[Data extract Boundary: Start]

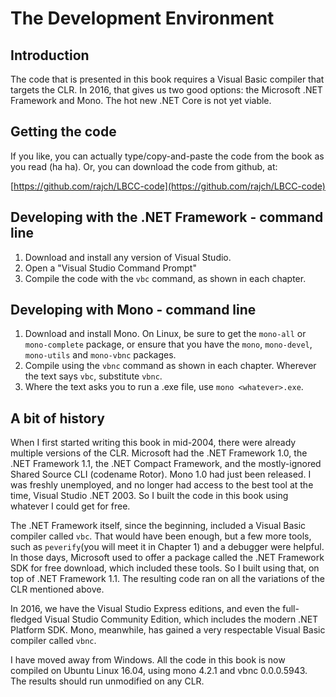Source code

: # The Development Environment

## Introduction

The code that is presented in this book requires a Visual Basic compiler that targets the CLR. In 2016, that gives us two good options: the Microsoft .NET Framework and Mono. The hot new .NET Core is not yet viable.

## Getting the code

If you like, you can actually type/copy-and-paste the code from the book as you read \(ha ha\). Or, you can download the code from github, at:

[https://github.com/rajch/LBCC-code](https://github.com/rajch/LBCC-code)

## Developing with the .NET Framework - command line

1. Download and install any version of Visual Studio.
2. Open a "Visual Studio Command Prompt"
3. Compile the code with the `vbc` command, as shown in each chapter.

## Developing with Mono - command line

1. Download and install Mono. On Linux, be sure to get the `mono-all` or `mono-complete` package, or ensure that you have the `mono`, `mono-devel`, `mono-utils` and `mono-vbnc` packages.
2. Compile using the `vbnc` command as shown in each chapter. Wherever the text says `vbc`, substitute `vbnc`.
3. Where the text asks you to run a .exe file, use `mono <whatever>.exe`.

## A bit of history

When I first started writing this book in mid-2004, there were already multiple versions of the CLR. Microsoft had the .NET Framework 1.0, the .NET Framework 1.1, the .NET Compact Framework, and the mostly-ignored Shared Source CLI \(codename Rotor\). Mono 1.0 had just been released. I was freshly unemployed, and no longer had access to the best tool at the time, Visual Studio .NET 2003. So I built the code in this book using whatever I could get for free.

The .NET Framework itself, since the beginning, included a Visual Basic compiler called `vbc`. That would have been enough, but a few more tools, such as `peverify`\(you will meet it in Chapter 1\) and a debugger were helpful. In those days, Microsoft used to offer a package called the .NET Framework SDK for free download, which included these tools. So I built using that, on top of .NET Framework 1.1. The resulting code ran on all the variations of the CLR mentioned above.

In 2016, we have the Visual Studio Express editions, and even the full-fledged Visual Studio Community Edition, which includes the modern .NET Platform SDK. Mono, meanwhile, has gained a very respectable Visual Basic compiler called `vbnc`.

I have moved away from Windows. All the code in this book is now compiled on Ubuntu Linux 16.04, using mono 4.2.1 and vbnc 0.0.0.5943. The results should run unmodified on any CLR.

[Data extract Boundary: End]

# Assigned task:
Only the lines with "Linux" are needed; find them in the records and copy each one.

# Answer box:
1. Download and install Mono. On Linux, be sure to get the `mono-all` or `mono-complete` package, or ensure that you have the `mono`, `mono-devel`, `mono-utils` and `mono-vbnc` packages.
I have moved away from Windows. All the code in this book is now compiled on Ubuntu Linux 16.04, using mono 4.2.1 and vbnc 0.0.0.5943. The results should run unmodified on any CLR.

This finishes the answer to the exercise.